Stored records
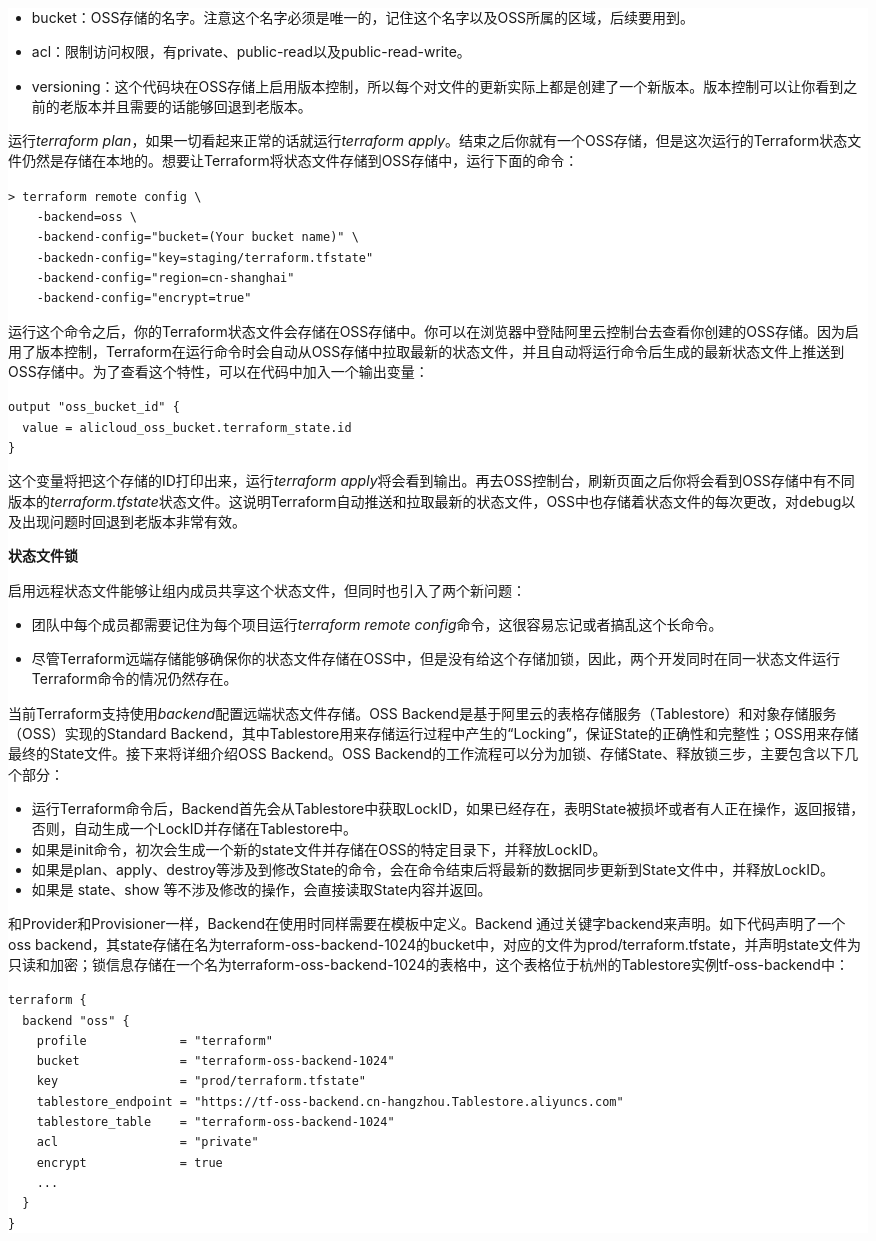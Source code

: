 * bucket：OSS存储的名字。注意这个名字必须是唯一的，记住这个名字以及OSS所属的区域，后续要用到。

* acl：限制访问权限，有private、public-read以及public-read-write。

* versioning：这个代码块在OSS存储上启用版本控制，所以每个对文件的更新实际上都是创建了一个新版本。版本控制可以让你看到之前的老版本并且需要的话能够回退到老版本。

运行*terraform plan*，如果一切看起来正常的话就运行*terraform apply*。结束之后你就有一个OSS存储，但是这次运行的Terraform状态文件仍然是存储在本地的。想要让Terraform将状态文件存储到OSS存储中，运行下面的命令：
```
> terraform remote config \
    -backend=oss \
    -backend-config="bucket=(Your bucket name)" \
    -backedn-config="key=staging/terraform.tfstate"
    -backend-config="region=cn-shanghai"
    -backend-config="encrypt=true"
```

运行这个命令之后，你的Terraform状态文件会存储在OSS存储中。你可以在浏览器中登陆阿里云控制台去查看你创建的OSS存储。因为启用了版本控制，Terraform在运行命令时会自动从OSS存储中拉取最新的状态文件，并且自动将运行命令后生成的最新状态文件上推送到OSS存储中。为了查看这个特性，可以在代码中加入一个输出变量：
```
output "oss_bucket_id" {
  value = alicloud_oss_bucket.terraform_state.id
}
```

这个变量将把这个存储的ID打印出来，运行*terraform apply*将会看到输出。再去OSS控制台，刷新页面之后你将会看到OSS存储中有不同版本的*terraform.tfstate*状态文件。这说明Terraform自动推送和拉取最新的状态文件，OSS中也存储着状态文件的每次更改，对debug以及出现问题时回退到老版本非常有效。

**状态文件锁**

启用远程状态文件能够让组内成员共享这个状态文件，但同时也引入了两个新问题：

* 团队中每个成员都需要记住为每个项目运行*terraform remote config*命令，这很容易忘记或者搞乱这个长命令。

* 尽管Terraform远端存储能够确保你的状态文件存储在OSS中，但是没有给这个存储加锁，因此，两个开发同时在同一状态文件运行Terraform命令的情况仍然存在。

当前Terraform支持使用*backend*配置远端状态文件存储。OSS Backend是基于阿里云的表格存储服务（Tablestore）和对象存储服务（OSS）实现的Standard Backend，其中Tablestore用来存储运行过程中产生的“Locking”，保证State的正确性和完整性；OSS用来存储最终的State文件。接下来将详细介绍OSS Backend。OSS Backend的工作流程可以分为加锁、存储State、释放锁三步，主要包含以下几个部分：
* 运行Terraform命令后，Backend首先会从Tablestore中获取LockID，如果已经存在，表明State被损坏或者有人正在操作，返回报错，否则，自动生成一个LockID并存储在Tablestore中。
* 如果是init命令，初次会生成一个新的state文件并存储在OSS的特定目录下，并释放LockID。
* 如果是plan、apply、destroy等涉及到修改State的命令，会在命令结束后将最新的数据同步更新到State文件中，并释放LockID。
* 如果是 state、show 等不涉及修改的操作，会直接读取State内容并返回。

和Provider和Provisioner一样，Backend在使用时同样需要在模板中定义。Backend 通过关键字backend来声明。如下代码声明了一个oss backend，其state存储在名为terraform-oss-backend-1024的bucket中，对应的文件为prod/terraform.tfstate，并声明state文件为只读和加密；锁信息存储在一个名为terraform-oss-backend-1024的表格中，这个表格位于杭州的Tablestore实例tf-oss-backend中：
```
terraform {
  backend "oss" {
    profile             = "terraform"
    bucket              = "terraform-oss-backend-1024"
    key                 = "prod/terraform.tfstate"
    tablestore_endpoint = "https://tf-oss-backend.cn-hangzhou.Tablestore.aliyuncs.com"
    tablestore_table    = "terraform-oss-backend-1024"
    acl                 = "private"
    encrypt             = true
    ...
  }
}
```
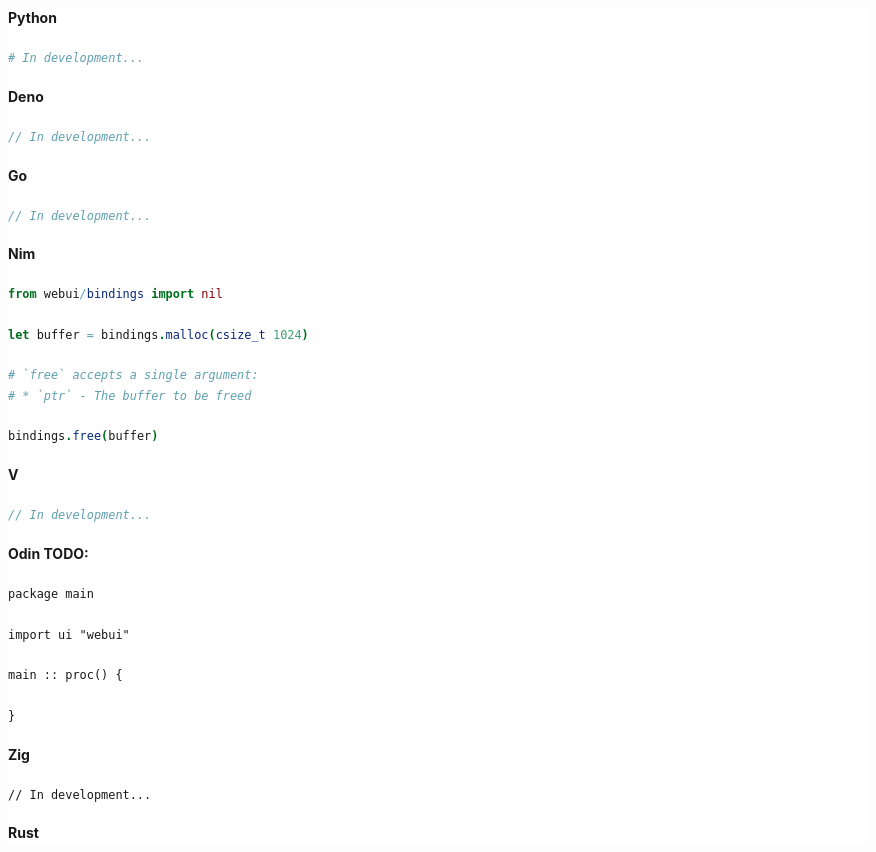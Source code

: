 #### **Python**

```python
# In development...
```

#### **Deno**

```ts
// In development...
```

#### **Go**

```go
// In development...
```

#### **Nim**

```nim
from webui/bindings import nil

let buffer = bindings.malloc(csize_t 1024)

# `free` accepts a single argument:
# * `ptr` - The buffer to be freed

bindings.free(buffer)
```

#### **V**

```v
// In development...
```

#### **Odin**       TODO:

```odin
package main

import ui "webui"

main :: proc() {

}
```

#### **Zig**

```zig
// In development...
```

#### **Rust**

- EXERCISE DETAILS
Where an image appears in the data, skip it, and return the rest verbatim.

- PROBLEM SOLUTION
Source code

: * bucket：OSS存储的名字。注意这个名字必须是唯一的，记住这个名字以及OSS所属的区域，后续要用到。

* acl：限制访问权限，有private、public-read以及public-read-write。

* versioning：这个代码块在OSS存储上启用版本控制，所以每个对文件的更新实际上都是创建了一个新版本。版本控制可以让你看到之前的老版本并且需要的话能够回退到老版本。

运行*terraform plan*，如果一切看起来正常的话就运行*terraform apply*。结束之后你就有一个OSS存储，但是这次运行的Terraform状态文件仍然是存储在本地的。想要让Terraform将状态文件存储到OSS存储中，运行下面的命令：
```
> terraform remote config \
    -backend=oss \
    -backend-config="bucket=(Your bucket name)" \
    -backedn-config="key=staging/terraform.tfstate"
    -backend-config="region=cn-shanghai"
    -backend-config="encrypt=true"
```

运行这个命令之后，你的Terraform状态文件会存储在OSS存储中。你可以在浏览器中登陆阿里云控制台去查看你创建的OSS存储。因为启用了版本控制，Terraform在运行命令时会自动从OSS存储中拉取最新的状态文件，并且自动将运行命令后生成的最新状态文件上推送到OSS存储中。为了查看这个特性，可以在代码中加入一个输出变量：
```
output "oss_bucket_id" {
  value = alicloud_oss_bucket.terraform_state.id
}
```

这个变量将把这个存储的ID打印出来，运行*terraform apply*将会看到输出。再去OSS控制台，刷新页面之后你将会看到OSS存储中有不同版本的*terraform.tfstate*状态文件。这说明Terraform自动推送和拉取最新的状态文件，OSS中也存储着状态文件的每次更改，对debug以及出现问题时回退到老版本非常有效。

**状态文件锁**

启用远程状态文件能够让组内成员共享这个状态文件，但同时也引入了两个新问题：

* 团队中每个成员都需要记住为每个项目运行*terraform remote config*命令，这很容易忘记或者搞乱这个长命令。

* 尽管Terraform远端存储能够确保你的状态文件存储在OSS中，但是没有给这个存储加锁，因此，两个开发同时在同一状态文件运行Terraform命令的情况仍然存在。

当前Terraform支持使用*backend*配置远端状态文件存储。OSS Backend是基于阿里云的表格存储服务（Tablestore）和对象存储服务（OSS）实现的Standard Backend，其中Tablestore用来存储运行过程中产生的“Locking”，保证State的正确性和完整性；OSS用来存储最终的State文件。接下来将详细介绍OSS Backend。OSS Backend的工作流程可以分为加锁、存储State、释放锁三步，主要包含以下几个部分：
* 运行Terraform命令后，Backend首先会从Tablestore中获取LockID，如果已经存在，表明State被损坏或者有人正在操作，返回报错，否则，自动生成一个LockID并存储在Tablestore中。
* 如果是init命令，初次会生成一个新的state文件并存储在OSS的特定目录下，并释放LockID。
* 如果是plan、apply、destroy等涉及到修改State的命令，会在命令结束后将最新的数据同步更新到State文件中，并释放LockID。
* 如果是 state、show 等不涉及修改的操作，会直接读取State内容并返回。

和Provider和Provisioner一样，Backend在使用时同样需要在模板中定义。Backend 通过关键字backend来声明。如下代码声明了一个oss backend，其state存储在名为terraform-oss-backend-1024的bucket中，对应的文件为prod/terraform.tfstate，并声明state文件为只读和加密；锁信息存储在一个名为terraform-oss-backend-1024的表格中，这个表格位于杭州的Tablestore实例tf-oss-backend中：
```
terraform {
  backend "oss" {
    profile             = "terraform"
    bucket              = "terraform-oss-backend-1024"
    key                 = "prod/terraform.tfstate"
    tablestore_endpoint = "https://tf-oss-backend.cn-hangzhou.Tablestore.aliyuncs.com"
    tablestore_table    = "terraform-oss-backend-1024"
    acl                 = "private"
    encrypt             = true
    ...
  }
}
```
Source code

: #### **Python**

```python
# In development...
```

#### **Deno**

```ts
// In development...
```

#### **Go**

```go
// In development...
```

#### **Nim**

```nim
from webui/bindings import nil

let buffer = bindings.malloc(csize_t 1024)

# `free` accepts a single argument:
# * `ptr` - The buffer to be freed

bindings.free(buffer)
```

#### **V**

```v
// In development...
```

#### **Odin**       TODO:

```odin
package main

import ui "webui"

main :: proc() {

}
```

#### **Zig**

```zig
// In development...
```

#### **Rust**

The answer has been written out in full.